Even if you throw out a late 77-yard touchdown run by Adams, the Irish ran for more yards against N.C. State’s defense than any team this season and the most since North Carolina piled up 374 yards in the last game of the 2015 regular season.
As good as Notre Dame’s offensive line was, its success on the ground came down to simple math. With quarterback Brandon Wimbush and Adams running a read-option behind five blockers, Notre Dame had a numerical advantage (seven to six) over N.C. State at the line of scrimmage.
“More people are creating quarterback-designed runs, to get ‘plus one,’ ” Huxtable said. “You have to find a way defensively to counter that.”
N.C. State had a ready-made answer for that last season in safety Josh Jones, who led the team with 109 tackles. Jones is in the NFL now, and the Wolfpack’s new safeties haven’t been as aggressive or effective against the run.
Clemson, with star quarterback Deshaun Watson now tearing up the NFL, has turned into more of a running team. The Tigers average 50 more rushing yards per game (219.7) than they did a year ago.
Running backs Travis Etienne (8.4 yards per carry) and Tavien Feaster (5.8 ypc) have home-run potential, but quarterback Kelly Bryant has been the major difference in Clemson’s running game.
“They’re running the quarterback more,” N.C. State coach Dave Doeren said.
In the six full games Bryant has played, he has run 109 times for 468 yards with seven touchdowns. Bryant was knocked out with a concussion in the second quarter of Clemson’s loss at Syracuse on Oct. 13. He had four rushes for negative-8 yards in that game.
Even with the injury, Bryant has run almost 60 percent more than Watson (71 for 279 yards) did through the first seven games last season.
N.C. State is prepared for a heavy dose of Bryant and Etienne, who Doeren described as “scary” with the ball.
The troubling part for the Wolfpack is it thought it was ready for Notre Dame’s run game, too.
“(Notre Dame) didn’t do anything we didn’t practice,” defensive end Bradley Chubb said. “We just didn’t execute.”
Injuries on the defensive line didn’t help N.C. State’s cause in the second half of the loss to Notre Dame. Doeren was optimistic defensive tackles Justin Jones (elbow) and Eurndraus Bryant (ankle) would be able to play against Clemson.
Regardless of who’s on the field, Huxtable said there’s only one way for the defense to react to the Notre Dame loss.
“We have to play smarter and more disciplined,” Huxtable said.
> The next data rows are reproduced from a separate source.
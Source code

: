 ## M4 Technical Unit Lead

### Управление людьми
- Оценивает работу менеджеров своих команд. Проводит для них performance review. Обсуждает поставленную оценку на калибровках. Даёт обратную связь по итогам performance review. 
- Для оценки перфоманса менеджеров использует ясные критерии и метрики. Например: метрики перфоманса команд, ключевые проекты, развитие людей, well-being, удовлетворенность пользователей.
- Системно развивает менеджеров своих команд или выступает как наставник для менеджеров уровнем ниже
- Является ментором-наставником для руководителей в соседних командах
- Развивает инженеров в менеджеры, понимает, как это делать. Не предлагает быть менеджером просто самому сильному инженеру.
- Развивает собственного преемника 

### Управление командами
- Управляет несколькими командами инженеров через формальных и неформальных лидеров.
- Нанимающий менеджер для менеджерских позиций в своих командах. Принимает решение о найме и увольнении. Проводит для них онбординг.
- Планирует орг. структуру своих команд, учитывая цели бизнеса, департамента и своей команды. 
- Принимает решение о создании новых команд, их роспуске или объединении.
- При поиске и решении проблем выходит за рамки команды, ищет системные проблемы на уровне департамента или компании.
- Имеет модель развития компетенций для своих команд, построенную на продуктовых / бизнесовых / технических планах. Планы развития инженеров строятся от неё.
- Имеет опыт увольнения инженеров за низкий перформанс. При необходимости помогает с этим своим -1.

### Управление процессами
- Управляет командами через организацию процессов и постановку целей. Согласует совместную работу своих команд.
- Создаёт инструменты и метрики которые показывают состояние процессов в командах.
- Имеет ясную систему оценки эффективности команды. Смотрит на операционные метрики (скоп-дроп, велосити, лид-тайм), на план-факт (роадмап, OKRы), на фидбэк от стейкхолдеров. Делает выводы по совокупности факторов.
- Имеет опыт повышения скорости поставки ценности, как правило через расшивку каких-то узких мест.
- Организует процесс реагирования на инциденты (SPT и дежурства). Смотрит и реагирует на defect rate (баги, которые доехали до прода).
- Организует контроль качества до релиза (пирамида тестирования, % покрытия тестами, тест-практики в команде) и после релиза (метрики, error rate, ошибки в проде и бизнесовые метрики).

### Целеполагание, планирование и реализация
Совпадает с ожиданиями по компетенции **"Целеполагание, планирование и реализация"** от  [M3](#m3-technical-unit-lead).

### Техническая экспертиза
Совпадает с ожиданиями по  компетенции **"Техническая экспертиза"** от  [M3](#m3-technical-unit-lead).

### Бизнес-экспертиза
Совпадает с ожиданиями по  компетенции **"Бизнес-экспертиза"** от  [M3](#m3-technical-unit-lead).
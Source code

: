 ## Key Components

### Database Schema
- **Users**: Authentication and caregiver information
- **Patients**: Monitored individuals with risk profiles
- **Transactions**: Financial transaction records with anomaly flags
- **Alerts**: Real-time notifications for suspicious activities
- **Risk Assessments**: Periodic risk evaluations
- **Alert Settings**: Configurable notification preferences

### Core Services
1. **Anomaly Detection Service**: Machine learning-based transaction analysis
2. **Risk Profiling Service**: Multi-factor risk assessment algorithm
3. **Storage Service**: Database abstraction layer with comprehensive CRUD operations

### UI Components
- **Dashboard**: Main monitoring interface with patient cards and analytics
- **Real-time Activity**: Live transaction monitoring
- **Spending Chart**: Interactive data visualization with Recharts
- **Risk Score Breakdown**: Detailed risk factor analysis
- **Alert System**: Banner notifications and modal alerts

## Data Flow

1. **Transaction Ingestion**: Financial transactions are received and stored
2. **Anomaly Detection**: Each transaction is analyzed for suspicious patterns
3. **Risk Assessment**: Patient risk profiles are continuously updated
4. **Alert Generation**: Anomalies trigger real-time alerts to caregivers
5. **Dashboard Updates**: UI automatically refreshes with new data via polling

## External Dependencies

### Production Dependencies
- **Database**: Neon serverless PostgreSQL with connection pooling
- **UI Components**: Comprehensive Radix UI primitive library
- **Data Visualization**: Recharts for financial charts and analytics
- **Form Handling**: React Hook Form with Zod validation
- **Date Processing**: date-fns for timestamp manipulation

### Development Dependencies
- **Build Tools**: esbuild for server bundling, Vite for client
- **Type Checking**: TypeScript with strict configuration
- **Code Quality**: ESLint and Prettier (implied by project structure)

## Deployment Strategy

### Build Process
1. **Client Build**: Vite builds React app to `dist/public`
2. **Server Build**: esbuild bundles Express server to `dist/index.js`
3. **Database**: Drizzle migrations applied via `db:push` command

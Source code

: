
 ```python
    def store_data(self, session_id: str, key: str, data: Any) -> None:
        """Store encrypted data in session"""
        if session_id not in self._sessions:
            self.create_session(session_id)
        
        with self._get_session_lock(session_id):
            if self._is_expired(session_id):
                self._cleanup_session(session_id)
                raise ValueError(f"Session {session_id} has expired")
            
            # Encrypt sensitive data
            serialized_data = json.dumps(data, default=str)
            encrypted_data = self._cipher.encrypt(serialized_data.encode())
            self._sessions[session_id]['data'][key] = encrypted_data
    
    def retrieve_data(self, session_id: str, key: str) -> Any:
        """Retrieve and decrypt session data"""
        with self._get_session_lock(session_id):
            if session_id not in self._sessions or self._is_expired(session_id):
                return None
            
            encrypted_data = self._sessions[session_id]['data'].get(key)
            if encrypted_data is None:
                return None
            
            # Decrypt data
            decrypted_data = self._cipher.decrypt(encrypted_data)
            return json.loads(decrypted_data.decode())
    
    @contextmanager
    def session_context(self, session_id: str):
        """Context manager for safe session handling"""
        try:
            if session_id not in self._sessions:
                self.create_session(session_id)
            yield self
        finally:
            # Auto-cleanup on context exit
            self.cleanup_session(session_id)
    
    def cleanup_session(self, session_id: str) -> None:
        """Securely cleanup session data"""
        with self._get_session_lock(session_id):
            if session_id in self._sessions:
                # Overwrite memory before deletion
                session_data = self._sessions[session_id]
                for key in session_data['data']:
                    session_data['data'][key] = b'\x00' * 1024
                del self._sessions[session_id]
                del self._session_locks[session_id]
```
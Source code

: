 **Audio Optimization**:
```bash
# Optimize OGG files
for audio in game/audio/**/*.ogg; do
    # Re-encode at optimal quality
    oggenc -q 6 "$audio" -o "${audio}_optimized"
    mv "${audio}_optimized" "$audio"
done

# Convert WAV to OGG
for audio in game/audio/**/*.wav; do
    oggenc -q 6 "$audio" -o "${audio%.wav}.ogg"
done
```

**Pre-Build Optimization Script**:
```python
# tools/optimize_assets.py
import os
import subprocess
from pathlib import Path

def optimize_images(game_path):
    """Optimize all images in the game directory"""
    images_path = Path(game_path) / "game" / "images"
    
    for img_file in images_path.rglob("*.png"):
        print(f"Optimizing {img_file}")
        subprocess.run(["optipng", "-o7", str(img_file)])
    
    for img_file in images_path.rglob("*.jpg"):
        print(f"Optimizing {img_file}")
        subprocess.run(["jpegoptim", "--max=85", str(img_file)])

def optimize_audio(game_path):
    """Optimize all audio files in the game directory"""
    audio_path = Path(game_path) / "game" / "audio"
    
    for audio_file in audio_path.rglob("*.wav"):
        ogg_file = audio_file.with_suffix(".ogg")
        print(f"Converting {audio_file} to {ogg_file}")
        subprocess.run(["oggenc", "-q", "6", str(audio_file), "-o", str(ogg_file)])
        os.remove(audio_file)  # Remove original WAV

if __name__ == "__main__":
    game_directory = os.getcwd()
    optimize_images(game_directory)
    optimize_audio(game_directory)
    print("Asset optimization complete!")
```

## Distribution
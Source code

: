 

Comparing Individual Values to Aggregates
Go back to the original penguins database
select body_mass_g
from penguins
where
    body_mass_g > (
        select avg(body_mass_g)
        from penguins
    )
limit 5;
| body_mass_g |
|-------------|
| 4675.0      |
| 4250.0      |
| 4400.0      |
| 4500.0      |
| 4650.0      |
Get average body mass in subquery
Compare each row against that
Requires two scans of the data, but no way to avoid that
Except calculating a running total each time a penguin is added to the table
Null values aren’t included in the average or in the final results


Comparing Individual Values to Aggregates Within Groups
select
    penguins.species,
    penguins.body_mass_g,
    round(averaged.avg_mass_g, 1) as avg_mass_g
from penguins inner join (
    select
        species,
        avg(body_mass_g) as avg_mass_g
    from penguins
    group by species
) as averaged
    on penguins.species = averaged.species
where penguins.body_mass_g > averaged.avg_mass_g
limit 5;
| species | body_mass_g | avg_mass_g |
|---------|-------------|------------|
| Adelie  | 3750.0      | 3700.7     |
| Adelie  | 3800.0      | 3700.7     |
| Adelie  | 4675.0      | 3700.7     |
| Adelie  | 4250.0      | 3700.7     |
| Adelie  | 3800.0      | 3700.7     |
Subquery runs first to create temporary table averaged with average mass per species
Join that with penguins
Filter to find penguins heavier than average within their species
Joe Giglio: 919-829-8938, @jwgiglio
Stopping the run
N.C. State didn’t have any problems stopping the run before last week’s trip to Notre Dame:
On the run
Clemson quarterback Kelly Bryant has been more active in the running game for the Tigers, who average 219.7 rushing yards per game (50 more per game than a year ago):
Kelly Bryant (2017)
Deshaun Watson (2016)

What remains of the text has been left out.